As best as I can remember, here are the four parts of Christmas, with my thoughts on each.


  • The Christian Festival. The festival celebrating the Birth of Christ, featuring mass or church attendance, pageants, nativity scenes, etc. Although I don't participate in this fairy-tale celebration, I don't begrudge anyone their right to worship as they see fit, just leave me out of it.

  • Secular Holiday. The "fun" part of Christmas; the Christmas that kids love. Featuring Santa Claus, reindeer, elves, Christmas carols, the Christmas tree, giving and receiving of gifts, etc. Most of these traditions have little or nothing to do with the Christian festival and the rest have only a tenuous connection. A good number of them predate Christianity itself. I am certainly not against having fun, so this part of Christmas is (mostly) fine with me. I'm not a big fan of decoration, though, so you won't find a tree and its ilk in our house. Also, I find most overtly religious Carols kind of sappy and sickening.
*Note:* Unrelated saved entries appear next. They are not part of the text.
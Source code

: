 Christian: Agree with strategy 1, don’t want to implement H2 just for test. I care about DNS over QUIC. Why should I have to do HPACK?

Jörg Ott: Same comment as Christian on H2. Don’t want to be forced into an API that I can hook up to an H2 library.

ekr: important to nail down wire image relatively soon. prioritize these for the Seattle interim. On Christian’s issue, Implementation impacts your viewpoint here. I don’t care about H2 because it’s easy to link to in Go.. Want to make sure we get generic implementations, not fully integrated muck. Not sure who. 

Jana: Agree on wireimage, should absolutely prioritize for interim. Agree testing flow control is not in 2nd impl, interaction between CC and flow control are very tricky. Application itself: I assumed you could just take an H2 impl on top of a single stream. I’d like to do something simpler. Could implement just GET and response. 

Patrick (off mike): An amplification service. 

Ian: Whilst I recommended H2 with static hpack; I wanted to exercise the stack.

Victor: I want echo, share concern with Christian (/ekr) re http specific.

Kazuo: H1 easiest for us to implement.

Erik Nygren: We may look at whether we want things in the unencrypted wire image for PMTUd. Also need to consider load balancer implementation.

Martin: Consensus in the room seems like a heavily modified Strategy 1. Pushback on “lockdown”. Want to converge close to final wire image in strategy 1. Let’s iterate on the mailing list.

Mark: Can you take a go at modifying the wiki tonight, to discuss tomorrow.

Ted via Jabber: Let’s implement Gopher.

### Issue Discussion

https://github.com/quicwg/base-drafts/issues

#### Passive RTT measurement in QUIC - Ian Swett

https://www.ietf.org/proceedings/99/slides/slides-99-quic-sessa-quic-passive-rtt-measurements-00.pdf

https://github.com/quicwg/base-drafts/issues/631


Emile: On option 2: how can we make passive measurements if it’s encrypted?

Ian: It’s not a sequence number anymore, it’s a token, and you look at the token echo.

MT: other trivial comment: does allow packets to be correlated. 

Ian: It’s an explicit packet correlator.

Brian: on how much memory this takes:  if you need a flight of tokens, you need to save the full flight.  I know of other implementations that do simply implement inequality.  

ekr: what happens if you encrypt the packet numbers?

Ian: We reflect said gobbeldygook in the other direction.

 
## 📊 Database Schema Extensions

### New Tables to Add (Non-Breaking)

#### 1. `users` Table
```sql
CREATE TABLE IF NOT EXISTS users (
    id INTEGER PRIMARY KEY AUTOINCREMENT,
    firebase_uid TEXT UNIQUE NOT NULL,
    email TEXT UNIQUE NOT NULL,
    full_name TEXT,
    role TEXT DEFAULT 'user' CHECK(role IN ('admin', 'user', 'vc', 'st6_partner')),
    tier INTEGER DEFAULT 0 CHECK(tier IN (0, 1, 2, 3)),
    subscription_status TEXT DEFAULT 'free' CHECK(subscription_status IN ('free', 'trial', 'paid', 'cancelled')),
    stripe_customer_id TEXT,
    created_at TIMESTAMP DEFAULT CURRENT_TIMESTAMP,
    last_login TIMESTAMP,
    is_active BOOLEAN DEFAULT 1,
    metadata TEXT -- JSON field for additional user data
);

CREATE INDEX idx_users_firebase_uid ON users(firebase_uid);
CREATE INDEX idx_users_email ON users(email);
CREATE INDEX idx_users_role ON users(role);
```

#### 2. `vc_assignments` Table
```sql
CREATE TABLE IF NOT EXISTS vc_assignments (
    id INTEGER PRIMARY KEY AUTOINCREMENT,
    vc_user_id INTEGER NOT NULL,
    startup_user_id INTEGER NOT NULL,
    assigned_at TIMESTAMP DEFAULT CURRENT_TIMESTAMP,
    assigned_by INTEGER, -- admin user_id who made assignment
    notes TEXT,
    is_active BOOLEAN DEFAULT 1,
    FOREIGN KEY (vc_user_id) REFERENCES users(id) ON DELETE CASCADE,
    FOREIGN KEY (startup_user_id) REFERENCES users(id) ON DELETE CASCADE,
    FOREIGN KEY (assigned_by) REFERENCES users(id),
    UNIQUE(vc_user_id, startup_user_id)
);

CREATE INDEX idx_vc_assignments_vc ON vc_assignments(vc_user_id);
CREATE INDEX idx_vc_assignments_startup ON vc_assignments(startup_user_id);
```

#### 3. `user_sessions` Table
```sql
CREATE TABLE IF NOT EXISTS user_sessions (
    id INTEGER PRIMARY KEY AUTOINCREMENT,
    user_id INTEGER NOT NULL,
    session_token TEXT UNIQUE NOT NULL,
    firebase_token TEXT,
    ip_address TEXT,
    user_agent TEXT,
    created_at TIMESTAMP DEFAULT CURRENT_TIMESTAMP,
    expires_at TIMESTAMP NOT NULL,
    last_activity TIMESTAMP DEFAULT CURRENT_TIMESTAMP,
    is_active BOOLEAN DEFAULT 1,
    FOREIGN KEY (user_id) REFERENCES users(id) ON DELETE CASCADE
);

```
  • Commercial Orgy. The commercial part of Christmas is an outgrowth of the gift-giving tradition and as far as I can tell, it's only features are shopping and stress. I despise this aspect of Christmas and it's more or less caused me to throw the baby out with the bathwater in my approach to gifting. It's worth noting that buying merchandise to give as gifts is only one way to give a present: You could make something, re-gift something that you no longer need (i.e. recycling in non-Seinfeldian terms) or perform a service for someone. The Commercial Orgy is also responsible for the extension of the start of the Christmas season out to mid-November in some cases, which alone is

  • The Charitable Season. I suppose this is in a similar vein to gifting, with links to the Commercial Orgy too: while you're out spending all your cash on DVDs and iPods, why not toss a few bucks to the homeless, or fire a can or two of baked beans in the direction of the Food Bank? My issue here is with the seasonality of it: the homeless and hungry need help all year. I take a somewhat sour view of giving at Christmastime just because it's Christmastime. I guess something is better than nothing, but it just strikes me as sort of counterfeit charity, somehow impure: giving because it's customary rather than because deep in your heart you want to.